# How To Sharpen A Bill Hook?



## custard (3 Aug 2010)

Anyone any suggestions how to go about sharpening a curved bill hook?


----------



## CHJ (3 Aug 2010)

I've always used a 'Stone' (available from most agricultural suppliers.












Swing it side to side as I'm doing here on a Brushing Hook, like you would use a Knife sharpening Steel.

(My bill hook was buried deeper in the shed.)


----------



## matthewwh (3 Aug 2010)

Hold the blade still and use a cylindrical sharpener - cigar stone, diamond file, steel etc.


----------



## paulm (4 Aug 2010)

matthewwh":mp3nqfvx said:


> Hold the blade still and use a cylindrical sharpener - cigar stone, diamond file, steel etc.



You can also use some abrasive paper wrapped around a section of broom handle or similar dowel, and go down a few grades if you want to refine the edge, but a stone or coarse abrasive should be fine really for a working edge on the tool.

Cheers, Paul


----------



## bugbear (4 Aug 2010)

custard":1jpjiz5l said:


> Anyone any suggestions how to go about sharpening a curved bill hook?



If it's very blunt, a bench grinder might be useful, although you need an awful lot of clearance to get the blade presented at the right angle, especially if the handle is long.

I find (when restoring horticultural tools) that a 4 1/2" (AKA "small") angle grinder is helpful, but delicacy of touch, and copious efforts with cooling water are essential.

Final sharpening is with a stone (or "rub").
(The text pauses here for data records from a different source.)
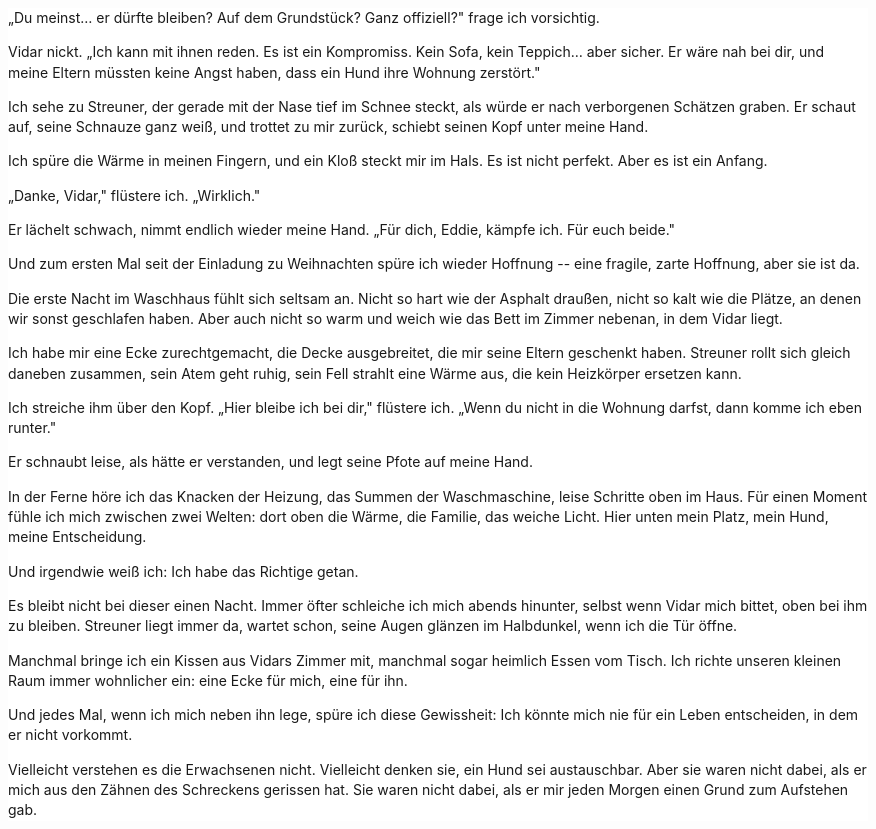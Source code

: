 „Du meinst… er dürfte bleiben? Auf dem Grundstück? Ganz offiziell?" frage ich
vorsichtig.

Vidar nickt. „Ich kann mit ihnen reden. Es ist ein Kompromiss. Kein Sofa, kein
Teppich… aber sicher. Er wäre nah bei dir, und meine Eltern müssten keine
Angst haben, dass ein Hund ihre Wohnung zerstört."

Ich sehe zu Streuner, der gerade mit der Nase tief im Schnee steckt, als würde
er nach verborgenen Schätzen graben. Er schaut auf, seine Schnauze ganz weiß,
und trottet zu mir zurück, schiebt seinen Kopf unter meine Hand.

Ich spüre die Wärme in meinen Fingern, und ein Kloß steckt mir im Hals. Es ist
nicht perfekt. Aber es ist ein Anfang.

„Danke, Vidar," flüstere ich. „Wirklich."

Er lächelt schwach, nimmt endlich wieder meine Hand. „Für dich, Eddie, kämpfe
ich. Für euch beide."

Und zum ersten Mal seit der Einladung zu Weihnachten spüre ich wieder Hoffnung
-- eine fragile, zarte Hoffnung, aber sie ist da.

Die erste Nacht im Waschhaus fühlt sich seltsam an. Nicht so hart wie der
Asphalt draußen, nicht so kalt wie die Plätze, an denen wir sonst geschlafen
haben. Aber auch nicht so warm und weich wie das Bett im Zimmer nebenan, in dem
Vidar liegt.

Ich habe mir eine Ecke zurechtgemacht, die Decke ausgebreitet, die mir seine
Eltern geschenkt haben. Streuner rollt sich gleich daneben zusammen, sein Atem
geht ruhig, sein Fell strahlt eine Wärme aus, die kein Heizkörper ersetzen kann.

Ich streiche ihm über den Kopf. „Hier bleibe ich bei dir," flüstere ich. „Wenn
du nicht in die Wohnung darfst, dann komme ich eben runter."

Er schnaubt leise, als hätte er verstanden, und legt seine Pfote auf meine Hand.

In der Ferne höre ich das Knacken der Heizung, das Summen der Waschmaschine,
leise Schritte oben im Haus. Für einen Moment fühle ich mich zwischen zwei
Welten: dort oben die Wärme, die Familie, das weiche Licht. Hier unten mein
Platz, mein Hund, meine Entscheidung.

Und irgendwie weiß ich: Ich habe das Richtige getan.

Es bleibt nicht bei dieser einen Nacht. Immer öfter schleiche ich mich abends
hinunter, selbst wenn Vidar mich bittet, oben bei ihm zu bleiben. Streuner liegt
immer da, wartet schon, seine Augen glänzen im Halbdunkel, wenn ich die Tür
öffne.

Manchmal bringe ich ein Kissen aus Vidars Zimmer mit, manchmal sogar heimlich
Essen vom Tisch. Ich richte unseren kleinen Raum immer wohnlicher ein: eine Ecke
für mich, eine für ihn.

Und jedes Mal, wenn ich mich neben ihn lege, spüre ich diese Gewissheit: Ich
könnte mich nie für ein Leben entscheiden, in dem er nicht vorkommt.

Vielleicht verstehen es die Erwachsenen nicht. Vielleicht denken sie, ein Hund
sei austauschbar. Aber sie waren nicht dabei, als er mich aus den Zähnen des
Schreckens gerissen hat. Sie waren nicht dabei, als er mir jeden Morgen einen
Grund zum Aufstehen gab.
Don't over do the sharpening, and don't make the bevel too low. Since these tools are used for fairly rough work, the metal is deliberately tempered soft (by cabinet making standards) to avoid edge chipping.

BugBear


----------



## custard (4 Aug 2010)

Thanks for those suggestions, much appreciated


----------



## Derek Cohen (Perth Oz) (4 Aug 2010)

bugbear":1pank45s said:


> custard":1pank45s said:
> 
> 
> > Anyone any suggestions how to go about sharpening a curved bill hook?
> ...



I think grinding on the round end of a belt sander would be easier.

Regards from Perth

Derek


----------



## Jacob (4 Aug 2010)

Scythe stone (cigar shaped stone as in earlier posts).
I wouldn't bother with powered grinders at all as they will grind it out of shape and make it harder to use the scythe stone.


----------



## bugbear (4 Aug 2010)

Derek Cohen (Perth said:


> bugbear":43ctx1nl said:
> 
> 
> > custard":43ctx1nl said:
> ...



If you have one, yes, by all means.

BugBear


----------



## shipbadger (4 Aug 2010)

Many years ago when I worked in horticulture the Spaniards who made up around a third of our workforce told me that back in Spain they didn't sharpen scythes, billhooks etc. with a stone but instead hammered an edge, literally, with a hammer they carried for the purpose and using any convenient rock in the field as an anvil. I suspect that it took some practice to achieve consistent results.

Tony Comber


----------



## Jacob (4 Aug 2010)

You are supposed to do the same with a scythe - hammer out the edge on an anvil something like a hammer head in a block of wood. It's called "peening". Then follow with a stone. Maybe the hammering alone is enough?
Scythes cut along the ground so the bevel is on top, so it's three strokes with the stone on top and then one underneath.
Billhooks symmetrical so you wouldn't do this.


----------



## bugbear (5 Aug 2010)

shipbadger":bxt3mvre said:


> Many years ago when I worked in horticulture the Spaniards who made up around a third of our workforce told me that back in Spain they didn't sharpen scythes, billhooks etc. with a stone but instead hammered an edge, literally, with a hammer they carried for the purpose and using any convenient rock in the field as an anvil. I suspect that it took some practice to achieve consistent results.
> 
> Tony Comber



This technique works in conjunction with slightly softer blades. Hammering both thins the edge, and work hardens it. 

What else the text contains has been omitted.